MATERIAL SUPPLIED START
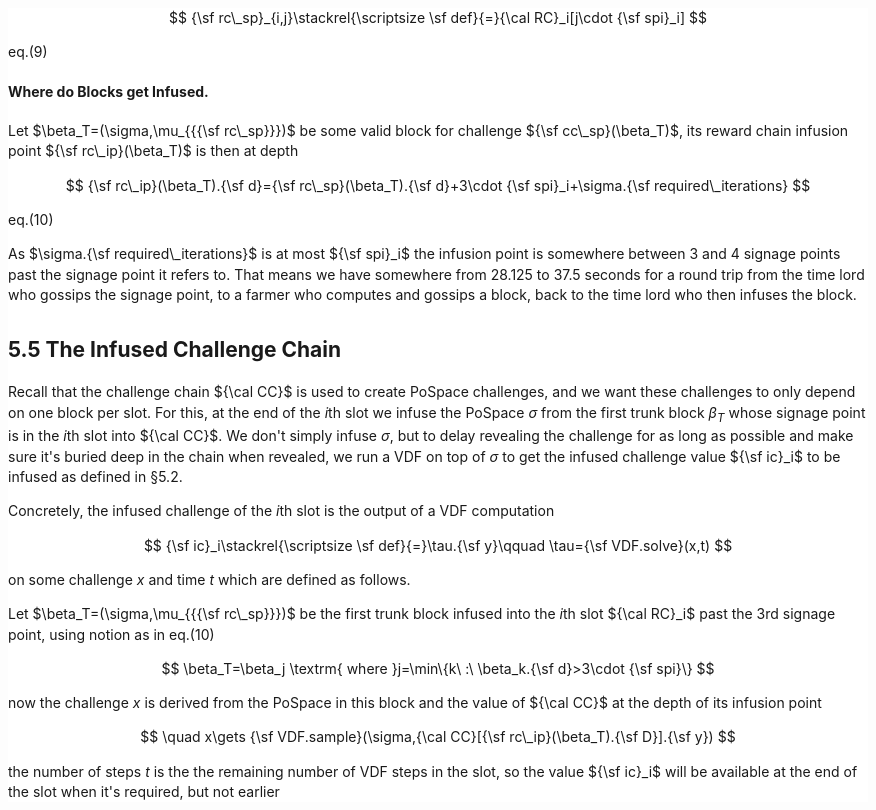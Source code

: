 $$
{\sf rc\_sp}_{i,j}\stackrel{\scriptsize \sf def}{=}{\cal RC}_i[j\cdot {\sf spi}_i]
$$

<div class="eqnumber">eq.(9)</div>

#### Where do Blocks get Infused.

Let $\beta_T=(\sigma,\mu_{{{\sf rc\_sp}}})$ be some valid block for challenge ${\sf cc\_sp}(\beta_T)$, its reward chain infusion point ${\sf rc\_ip}(\beta_T)$ is then at depth

$$
{\sf rc\_ip}(\beta_T).{\sf d}={\sf rc\_sp}(\beta_T).{\sf d}+3\cdot {\sf spi}_i+\sigma.{\sf required\_iterations}
$$

<div class="eqnumber">eq.(10)</div>

As $\sigma.{\sf required\_iterations}$ is at most ${\sf spi}_i$ the infusion point is somewhere between 3 and 4 signage points past the signage point it refers to. That means we have somewhere from 28.125 to 37.5 seconds for a round trip from the time lord who gossips the signage point, to a farmer who computes and gossips a block, back to the time lord who then infuses the block.

## 5.5 The Infused Challenge Chain

Recall that the challenge chain ${\cal CC}$ is used to create PoSpace challenges, and we want these challenges to only depend on one block per slot. For this, at the end of the $i$th slot we infuse the PoSpace $\sigma$ from the first trunk block $\beta_T$ whose signage point is in the $i$th slot into ${\cal CC}$. We don't simply infuse $\sigma$, but to delay revealing the challenge for as long as possible and make sure it's buried deep in the chain when revealed, we run a VDF on top of $\sigma$ to get the infused challenge value ${\sf ic}_i$ to be infused as defined in §5.2.

Concretely, the infused challenge of the $i$th slot is the output of a VDF computation

$$
{\sf ic}_i\stackrel{\scriptsize \sf def}{=}\tau.{\sf y}\qquad \tau={\sf VDF.solve}(x,t)
$$

on some challenge $x$ and time $t$ which are defined as follows.

Let $\beta_T=(\sigma,\mu_{{{\sf rc\_sp}}})$ be the first trunk block infused into the $i$th slot ${\cal RC}_i$ past the 3rd signage point, using notion as in eq.(10)

$$
\beta_T=\beta_j \textrm{ where }j=\min\{k\ :\ \beta_k.{\sf d}>3\cdot {\sf spi}\}
$$

now the challenge $x$ is derived from the PoSpace in this block and the value of ${\cal CC}$ at the depth of its infusion point

$$
\quad
x\gets {\sf VDF.sample}(\sigma,{\cal CC}[{\sf rc\_ip}(\beta_T).{\sf D}].{\sf y})
$$

the number of steps $t$ is the the remaining number of VDF steps in the slot, so the value ${\sf ic}_i$ will be available at the end of the slot when it's required, but not earlier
MATERIAL SUPPLIED END
WHAT TO PRODUCE - In the copy, include no pictures; everything else in the material should be written out exactly.

ANSWER BOX -
Source code

: $$
{\sf rc\_sp}_{i,j}\stackrel{\scriptsize \sf def}{=}{\cal RC}_i[j\cdot {\sf spi}_i]
$$

<div class="eqnumber">eq.(9)</div>

#### Where do Blocks get Infused.

Let $\beta_T=(\sigma,\mu_{{{\sf rc\_sp}}})$ be some valid block for challenge ${\sf cc\_sp}(\beta_T)$, its reward chain infusion point ${\sf rc\_ip}(\beta_T)$ is then at depth

$$
{\sf rc\_ip}(\beta_T).{\sf d}={\sf rc\_sp}(\beta_T).{\sf d}+3\cdot {\sf spi}_i+\sigma.{\sf required\_iterations}
$$

<div class="eqnumber">eq.(10)</div>

As $\sigma.{\sf required\_iterations}$ is at most ${\sf spi}_i$ the infusion point is somewhere between 3 and 4 signage points past the signage point it refers to. That means we have somewhere from 28.125 to 37.5 seconds for a round trip from the time lord who gossips the signage point, to a farmer who computes and gossips a block, back to the time lord who then infuses the block.

## 5.5 The Infused Challenge Chain

Recall that the challenge chain ${\cal CC}$ is used to create PoSpace challenges, and we want these challenges to only depend on one block per slot. For this, at the end of the $i$th slot we infuse the PoSpace $\sigma$ from the first trunk block $\beta_T$ whose signage point is in the $i$th slot into ${\cal CC}$. We don't simply infuse $\sigma$, but to delay revealing the challenge for as long as possible and make sure it's buried deep in the chain when revealed, we run a VDF on top of $\sigma$ to get the infused challenge value ${\sf ic}_i$ to be infused as defined in §5.2.

Concretely, the infused challenge of the $i$th slot is the output of a VDF computation

$$
{\sf ic}_i\stackrel{\scriptsize \sf def}{=}\tau.{\sf y}\qquad \tau={\sf VDF.solve}(x,t)
$$

on some challenge $x$ and time $t$ which are defined as follows.

Let $\beta_T=(\sigma,\mu_{{{\sf rc\_sp}}})$ be the first trunk block infused into the $i$th slot ${\cal RC}_i$ past the 3rd signage point, using notion as in eq.(10)

$$
\beta_T=\beta_j \textrm{ where }j=\min\{k\ :\ \beta_k.{\sf d}>3\cdot {\sf spi}\}
$$

now the challenge $x$ is derived from the PoSpace in this block and the value of ${\cal CC}$ at the depth of its infusion point

$$
\quad
x\gets {\sf VDF.sample}(\sigma,{\cal CC}[{\sf rc\_ip}(\beta_T).{\sf D}].{\sf y})
$$

the number of steps $t$ is the the remaining number of VDF steps in the slot, so the value ${\sf ic}_i$ will be available at the end of the slot when it's required, but not earlier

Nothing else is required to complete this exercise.